►

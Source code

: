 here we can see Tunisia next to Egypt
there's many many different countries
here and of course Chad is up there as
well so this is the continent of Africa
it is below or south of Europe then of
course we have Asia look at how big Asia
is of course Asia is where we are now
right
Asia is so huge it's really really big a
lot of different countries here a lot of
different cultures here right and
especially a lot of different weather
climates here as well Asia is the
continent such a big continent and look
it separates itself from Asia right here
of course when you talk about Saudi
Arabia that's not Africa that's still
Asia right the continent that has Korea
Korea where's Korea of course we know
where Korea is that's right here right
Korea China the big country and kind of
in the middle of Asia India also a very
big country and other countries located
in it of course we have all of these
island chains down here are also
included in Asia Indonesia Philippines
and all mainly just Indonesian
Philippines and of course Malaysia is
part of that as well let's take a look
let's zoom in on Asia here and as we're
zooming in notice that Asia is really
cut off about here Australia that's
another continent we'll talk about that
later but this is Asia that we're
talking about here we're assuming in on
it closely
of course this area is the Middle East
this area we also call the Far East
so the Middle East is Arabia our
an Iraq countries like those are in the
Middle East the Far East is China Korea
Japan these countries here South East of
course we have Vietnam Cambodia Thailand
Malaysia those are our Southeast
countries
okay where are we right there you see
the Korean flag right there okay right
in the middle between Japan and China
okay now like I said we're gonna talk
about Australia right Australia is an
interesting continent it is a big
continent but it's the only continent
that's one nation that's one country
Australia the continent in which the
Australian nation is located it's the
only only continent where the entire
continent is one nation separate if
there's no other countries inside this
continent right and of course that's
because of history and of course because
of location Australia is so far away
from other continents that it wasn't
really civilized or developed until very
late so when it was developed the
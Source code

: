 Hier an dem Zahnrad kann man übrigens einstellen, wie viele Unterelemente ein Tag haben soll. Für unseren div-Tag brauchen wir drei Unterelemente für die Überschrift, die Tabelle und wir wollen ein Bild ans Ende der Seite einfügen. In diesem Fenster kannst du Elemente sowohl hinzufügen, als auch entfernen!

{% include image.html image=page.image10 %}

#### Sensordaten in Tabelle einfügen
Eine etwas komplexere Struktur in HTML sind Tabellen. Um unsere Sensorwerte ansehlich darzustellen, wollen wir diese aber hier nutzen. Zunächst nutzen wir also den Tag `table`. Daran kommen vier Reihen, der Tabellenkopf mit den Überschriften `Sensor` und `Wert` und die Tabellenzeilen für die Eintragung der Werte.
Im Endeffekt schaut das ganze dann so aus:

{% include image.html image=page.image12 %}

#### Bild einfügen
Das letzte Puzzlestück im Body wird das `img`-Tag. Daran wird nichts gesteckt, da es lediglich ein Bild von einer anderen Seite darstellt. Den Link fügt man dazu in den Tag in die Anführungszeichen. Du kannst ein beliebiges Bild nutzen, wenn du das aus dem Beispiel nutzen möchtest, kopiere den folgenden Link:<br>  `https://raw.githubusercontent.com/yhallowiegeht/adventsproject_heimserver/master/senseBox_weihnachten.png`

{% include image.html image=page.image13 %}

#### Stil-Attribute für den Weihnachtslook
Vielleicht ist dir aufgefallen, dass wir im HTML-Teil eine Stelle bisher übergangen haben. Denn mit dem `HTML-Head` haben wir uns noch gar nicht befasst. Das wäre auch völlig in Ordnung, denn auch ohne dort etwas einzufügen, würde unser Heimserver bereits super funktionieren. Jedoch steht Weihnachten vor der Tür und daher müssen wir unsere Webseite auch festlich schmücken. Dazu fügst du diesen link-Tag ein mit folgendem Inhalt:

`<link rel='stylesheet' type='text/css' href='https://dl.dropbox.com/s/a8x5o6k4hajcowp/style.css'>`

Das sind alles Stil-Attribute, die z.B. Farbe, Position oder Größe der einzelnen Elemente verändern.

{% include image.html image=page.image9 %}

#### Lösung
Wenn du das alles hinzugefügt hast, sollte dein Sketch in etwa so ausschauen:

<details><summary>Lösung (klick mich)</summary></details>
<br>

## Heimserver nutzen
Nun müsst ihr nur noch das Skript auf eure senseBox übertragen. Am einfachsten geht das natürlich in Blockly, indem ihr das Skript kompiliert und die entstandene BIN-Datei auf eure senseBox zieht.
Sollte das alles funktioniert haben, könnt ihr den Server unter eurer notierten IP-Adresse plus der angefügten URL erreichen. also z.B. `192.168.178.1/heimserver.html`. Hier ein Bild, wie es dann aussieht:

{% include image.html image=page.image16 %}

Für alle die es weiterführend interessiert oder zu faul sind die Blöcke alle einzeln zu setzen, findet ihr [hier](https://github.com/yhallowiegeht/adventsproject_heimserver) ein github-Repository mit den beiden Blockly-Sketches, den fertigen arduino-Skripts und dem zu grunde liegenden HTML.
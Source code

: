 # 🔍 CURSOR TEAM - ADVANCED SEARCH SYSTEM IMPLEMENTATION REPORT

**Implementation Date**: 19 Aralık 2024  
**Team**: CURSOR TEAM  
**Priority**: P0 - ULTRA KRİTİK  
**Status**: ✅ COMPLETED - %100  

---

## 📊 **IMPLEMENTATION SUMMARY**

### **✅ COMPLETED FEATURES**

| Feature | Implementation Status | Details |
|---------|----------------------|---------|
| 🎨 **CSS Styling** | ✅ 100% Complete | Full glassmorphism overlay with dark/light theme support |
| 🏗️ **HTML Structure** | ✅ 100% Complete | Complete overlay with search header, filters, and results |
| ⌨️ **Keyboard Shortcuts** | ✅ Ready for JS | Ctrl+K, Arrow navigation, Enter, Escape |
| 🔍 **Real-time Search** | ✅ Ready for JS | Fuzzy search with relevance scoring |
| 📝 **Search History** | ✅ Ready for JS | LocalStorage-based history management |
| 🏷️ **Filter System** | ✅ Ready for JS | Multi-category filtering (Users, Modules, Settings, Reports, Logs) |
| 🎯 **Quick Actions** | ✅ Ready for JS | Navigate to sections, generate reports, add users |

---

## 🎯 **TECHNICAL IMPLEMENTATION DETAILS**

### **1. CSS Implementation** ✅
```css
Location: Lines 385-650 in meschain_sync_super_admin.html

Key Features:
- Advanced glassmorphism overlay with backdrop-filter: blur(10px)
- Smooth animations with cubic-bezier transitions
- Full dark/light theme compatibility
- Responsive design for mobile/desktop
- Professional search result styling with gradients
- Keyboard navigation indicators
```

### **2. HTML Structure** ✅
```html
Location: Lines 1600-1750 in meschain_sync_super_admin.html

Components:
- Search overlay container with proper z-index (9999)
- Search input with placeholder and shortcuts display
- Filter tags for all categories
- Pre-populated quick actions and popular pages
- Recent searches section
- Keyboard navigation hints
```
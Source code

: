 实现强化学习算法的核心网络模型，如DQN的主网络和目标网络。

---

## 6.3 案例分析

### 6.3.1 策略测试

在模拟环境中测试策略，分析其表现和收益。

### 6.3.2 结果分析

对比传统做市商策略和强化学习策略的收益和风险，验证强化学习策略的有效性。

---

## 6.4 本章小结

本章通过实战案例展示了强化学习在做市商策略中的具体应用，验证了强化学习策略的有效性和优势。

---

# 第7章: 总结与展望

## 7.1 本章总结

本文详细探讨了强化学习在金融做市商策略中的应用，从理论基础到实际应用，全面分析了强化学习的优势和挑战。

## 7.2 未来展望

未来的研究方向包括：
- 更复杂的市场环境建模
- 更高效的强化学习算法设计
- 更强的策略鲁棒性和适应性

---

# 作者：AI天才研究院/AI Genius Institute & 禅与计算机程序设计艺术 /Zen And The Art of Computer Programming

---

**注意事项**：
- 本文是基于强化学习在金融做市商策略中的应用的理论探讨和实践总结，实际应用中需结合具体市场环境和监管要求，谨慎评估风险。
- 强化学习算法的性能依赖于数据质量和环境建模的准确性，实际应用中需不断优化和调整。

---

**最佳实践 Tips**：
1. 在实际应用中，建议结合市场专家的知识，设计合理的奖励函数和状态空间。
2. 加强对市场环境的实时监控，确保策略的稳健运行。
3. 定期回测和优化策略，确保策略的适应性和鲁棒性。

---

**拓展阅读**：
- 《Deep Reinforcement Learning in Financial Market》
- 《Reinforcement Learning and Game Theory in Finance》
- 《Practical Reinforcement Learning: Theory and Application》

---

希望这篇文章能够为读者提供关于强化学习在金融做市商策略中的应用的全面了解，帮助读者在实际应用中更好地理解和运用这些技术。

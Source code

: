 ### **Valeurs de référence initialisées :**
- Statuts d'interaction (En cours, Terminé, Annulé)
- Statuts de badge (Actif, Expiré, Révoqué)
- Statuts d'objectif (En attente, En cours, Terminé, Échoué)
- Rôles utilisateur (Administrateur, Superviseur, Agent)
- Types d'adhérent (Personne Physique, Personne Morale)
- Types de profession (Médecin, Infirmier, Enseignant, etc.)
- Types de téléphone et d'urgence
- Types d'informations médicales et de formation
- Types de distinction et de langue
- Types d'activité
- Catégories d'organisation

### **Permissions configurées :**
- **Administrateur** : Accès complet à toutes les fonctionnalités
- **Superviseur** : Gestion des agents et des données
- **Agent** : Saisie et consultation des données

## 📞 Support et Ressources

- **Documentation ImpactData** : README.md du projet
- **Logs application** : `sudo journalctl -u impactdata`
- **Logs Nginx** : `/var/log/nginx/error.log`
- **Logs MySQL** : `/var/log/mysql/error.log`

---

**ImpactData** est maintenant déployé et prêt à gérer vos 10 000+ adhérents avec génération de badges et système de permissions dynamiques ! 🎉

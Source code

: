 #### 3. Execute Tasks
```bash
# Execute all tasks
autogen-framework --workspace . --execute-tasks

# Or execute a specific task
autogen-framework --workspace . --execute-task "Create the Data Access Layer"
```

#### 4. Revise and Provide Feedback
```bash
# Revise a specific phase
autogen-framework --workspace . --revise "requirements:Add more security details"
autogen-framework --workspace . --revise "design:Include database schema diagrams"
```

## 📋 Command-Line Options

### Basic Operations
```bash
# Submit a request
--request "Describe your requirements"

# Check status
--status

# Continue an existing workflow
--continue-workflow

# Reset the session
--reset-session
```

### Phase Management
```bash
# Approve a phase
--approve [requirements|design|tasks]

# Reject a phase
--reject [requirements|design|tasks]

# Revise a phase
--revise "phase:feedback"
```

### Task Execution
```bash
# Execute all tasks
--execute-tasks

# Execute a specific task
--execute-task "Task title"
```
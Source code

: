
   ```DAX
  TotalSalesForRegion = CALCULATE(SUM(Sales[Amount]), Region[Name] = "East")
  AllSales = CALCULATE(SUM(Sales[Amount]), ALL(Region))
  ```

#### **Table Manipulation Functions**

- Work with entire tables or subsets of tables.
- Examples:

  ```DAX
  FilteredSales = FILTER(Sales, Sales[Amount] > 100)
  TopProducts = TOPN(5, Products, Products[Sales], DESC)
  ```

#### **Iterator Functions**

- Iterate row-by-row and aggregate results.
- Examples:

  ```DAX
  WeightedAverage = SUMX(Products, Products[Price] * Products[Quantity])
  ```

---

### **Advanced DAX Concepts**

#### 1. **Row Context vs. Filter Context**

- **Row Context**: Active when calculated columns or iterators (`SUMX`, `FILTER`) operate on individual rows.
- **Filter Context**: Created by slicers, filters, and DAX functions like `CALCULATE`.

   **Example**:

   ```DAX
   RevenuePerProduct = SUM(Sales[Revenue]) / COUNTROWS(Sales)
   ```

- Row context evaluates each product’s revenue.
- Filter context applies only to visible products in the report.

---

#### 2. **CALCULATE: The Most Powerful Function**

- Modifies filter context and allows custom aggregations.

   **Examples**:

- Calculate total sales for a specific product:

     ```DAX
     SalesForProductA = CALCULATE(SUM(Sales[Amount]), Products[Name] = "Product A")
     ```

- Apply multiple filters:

◄

**ABOUT THIS EXERCISE:** Restate word for word the lines in the material above from the one with "### **✅ COMPLETED FEATURES**" to the one with "## 7.1 本章总结"; both of those lines count, and nothing else does.

**TASK ANSWER:**
### **✅ COMPLETED FEATURES**

| Feature | Implementation Status | Details |
|---------|----------------------|---------|
| 🎨 **CSS Styling** | ✅ 100% Complete | Full glassmorphism overlay with dark/light theme support |
| 🏗️ **HTML Structure** | ✅ 100% Complete | Complete overlay with search header, filters, and results |
| ⌨️ **Keyboard Shortcuts** | ✅ Ready for JS | Ctrl+K, Arrow navigation, Enter, Escape |
| 🔍 **Real-time Search** | ✅ Ready for JS | Fuzzy search with relevance scoring |
| 📝 **Search History** | ✅ Ready for JS | LocalStorage-based history management |
| 🏷️ **Filter System** | ✅ Ready for JS | Multi-category filtering (Users, Modules, Settings, Reports, Logs) |
| 🎯 **Quick Actions** | ✅ Ready for JS | Navigate to sections, generate reports, add users |

---

## 🎯 **TECHNICAL IMPLEMENTATION DETAILS**

### **1. CSS Implementation** ✅
```css
Location: Lines 385-650 in meschain_sync_super_admin.html

Key Features:
- Advanced glassmorphism overlay with backdrop-filter: blur(10px)
- Smooth animations with cubic-bezier transitions
- Full dark/light theme compatibility
- Responsive design for mobile/desktop
- Professional search result styling with gradients
- Keyboard navigation indicators
```

### **2. HTML Structure** ✅
```html
Location: Lines 1600-1750 in meschain_sync_super_admin.html

Components:
- Search overlay container with proper z-index (9999)
- Search input with placeholder and shortcuts display
- Filter tags for all categories
- Pre-populated quick actions and popular pages
- Recent searches section
- Keyboard navigation hints
```
Source code

: 实现强化学习算法的核心网络模型，如DQN的主网络和目标网络。

---

## 6.3 案例分析

### 6.3.1 策略测试

在模拟环境中测试策略，分析其表现和收益。

### 6.3.2 结果分析

对比传统做市商策略和强化学习策略的收益和风险，验证强化学习策略的有效性。

---

## 6.4 本章小结

本章通过实战案例展示了强化学习在做市商策略中的具体应用，验证了强化学习策略的有效性和优势。

---

# 第7章: 总结与展望

## 7.1 本章总结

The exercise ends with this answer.